邻亚甲基苯醌的不对称光反应研究

Precise synthesis of chiral molecules is one of the most important areas in the modern organic chemistry. The “synergistic multicatalytic activation mode” comprising of two or more than two catalytic enties provides a powerful platform for simultaneously in situ-generation of multiple highly reactive species and design of new catalytic enantioselective reactions with such species.
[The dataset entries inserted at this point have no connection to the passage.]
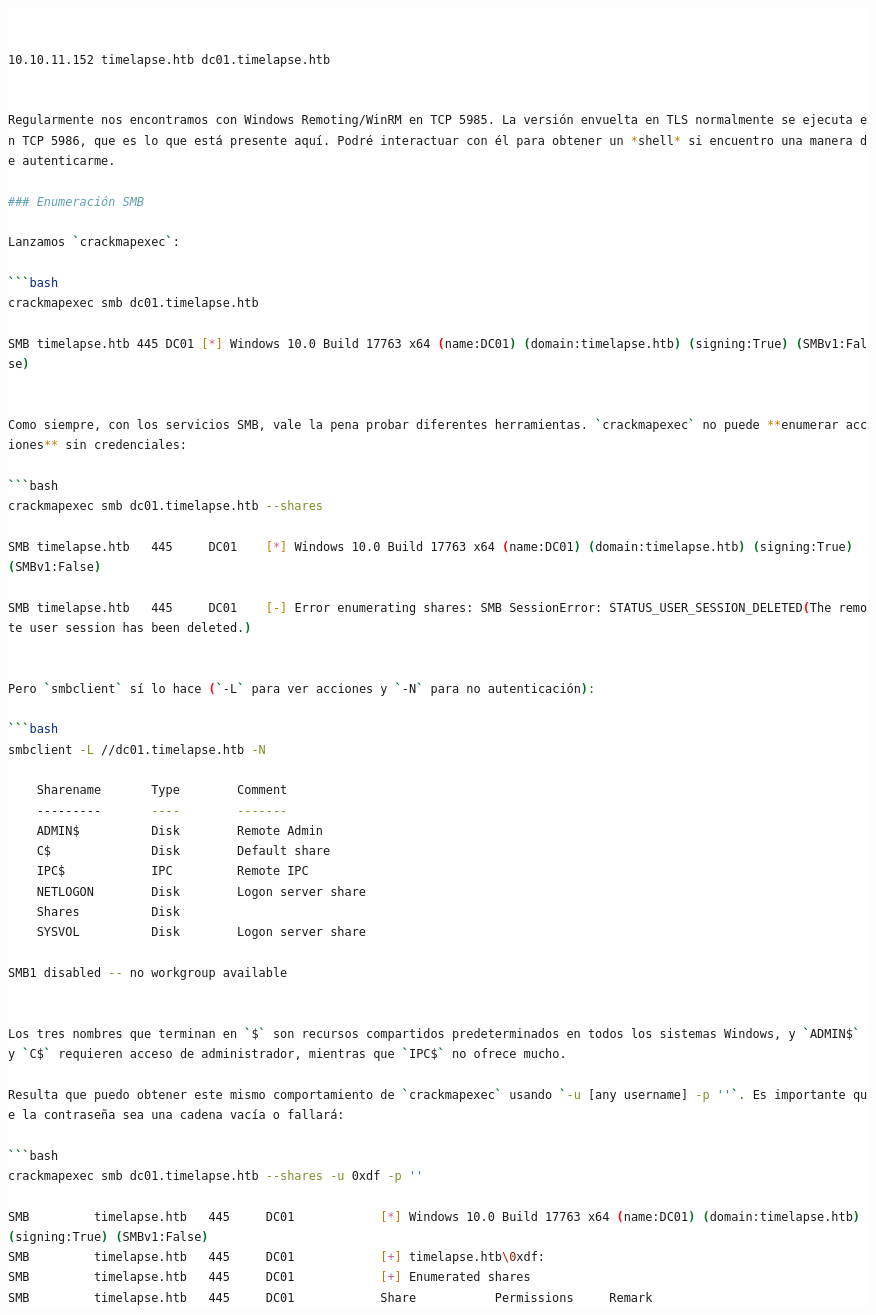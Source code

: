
 ```bash


10.10.11.152 timelapse.htb dc01.timelapse.htb


Regularmente nos encontramos con Windows Remoting/WinRM en TCP 5985. La versión envuelta en TLS normalmente se ejecuta en TCP 5986, que es lo que está presente aquí. Podré interactuar con él para obtener un *shell* si encuentro una manera de autenticarme.

### Enumeración SMB

Lanzamos `crackmapexec`:

```bash
crackmapexec smb dc01.timelapse.htb

SMB timelapse.htb 445 DC01 [*] Windows 10.0 Build 17763 x64 (name:DC01) (domain:timelapse.htb) (signing:True) (SMBv1:False)


Como siempre, con los servicios SMB, vale la pena probar diferentes herramientas. `crackmapexec` no puede **enumerar acciones** sin credenciales:

```bash
crackmapexec smb dc01.timelapse.htb --shares

SMB timelapse.htb   445     DC01    [*] Windows 10.0 Build 17763 x64 (name:DC01) (domain:timelapse.htb) (signing:True) (SMBv1:False)

SMB timelapse.htb   445     DC01    [-] Error enumerating shares: SMB SessionError: STATUS_USER_SESSION_DELETED(The remote user session has been deleted.)


Pero `smbclient` sí lo hace (`-L` para ver acciones y `-N` para no autenticación):

```bash
smbclient -L //dc01.timelapse.htb -N

    Sharename       Type        Comment
    ---------       ----        -------
    ADMIN$          Disk        Remote Admin
    C$              Disk        Default share
    IPC$            IPC         Remote IPC
    NETLOGON        Disk        Logon server share 
    Shares          Disk        
    SYSVOL          Disk        Logon server share 

SMB1 disabled -- no workgroup available


Los tres nombres que terminan en `$` son recursos compartidos predeterminados en todos los sistemas Windows, y `ADMIN$` y `C$` requieren acceso de administrador, mientras que `IPC$` no ofrece mucho.

Resulta que puedo obtener este mismo comportamiento de `crackmapexec` usando `-u [any username] -p ''`. Es importante que la contraseña sea una cadena vacía o fallará:

```bash
crackmapexec smb dc01.timelapse.htb --shares -u 0xdf -p ''

SMB         timelapse.htb   445     DC01            [*] Windows 10.0 Build 17763 x64 (name:DC01) (domain:timelapse.htb) (signing:True) (SMBv1:False)
SMB         timelapse.htb   445     DC01            [+] timelapse.htb\0xdf:
SMB         timelapse.htb   445     DC01            [+] Enumerated shares
SMB         timelapse.htb   445     DC01            Share           Permissions     Remark
```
Over recent years, visible light-driven photocatalysis, using visible light as a renewable energy source, has been established as a powerful and mild technique to facilitate activation of organic molecules and engineer new chemical processes selectively. However, it is still a challenging task for organic chemists to develop the visible light-driven photocatalytic enantioselective transformations... In this project, we will mainly focus on the development of a series of new “synergistic multicatalytic activation modes” by rational combination of visible light photocatalysis with metal- or organocatalyst-based asymmetric catalysis; with these catalytic systems in hand, we will then try to develop several types of catalytic enantioselective cyclization reactions of in situ-formed (aza)-ortho-quinone methides for precise construction of various biologically active chiral heterocycles, mainly including: 1) catalytic asymmetric (aza)-ortho-quinone methides and trifluoromethyl radical-based multi-component cyclization reaction; 2) catalytic asymmetric (aza)-ortho-quinone methides and C-centered radical-based addition/cyclization cascade reaction; 3) catalytic asymmetric [4+2] cycloaddition reactions of aza-ortho-quinone methides with 1,3-dicarbonyl compounds; 4) catalytic enantioselective formal [4+2] cycloaddition between (aza)-ortho-quinone methides and α,β-unsaturated ketones; 5) mechanistic studies and design of new cycloaddition reactions with (aza)-ortho-quinone methides. By executing this project, we will try to achieve several efficient “synergistic multicatalytic activation systems” comprising of photocatalysts and Lewis acids or organocatalysts for catalytic asymmetric cycloaddition reaction of (aza)-ortho quinone methides, providing some new strategies and concepts for the green synthesis of diversely functionalized enantioenriched heterocycles in a highly stereoselectivce manner. And we hope that these studies will also stimulate the further advances of enantioselective synthetic chemistry in our country.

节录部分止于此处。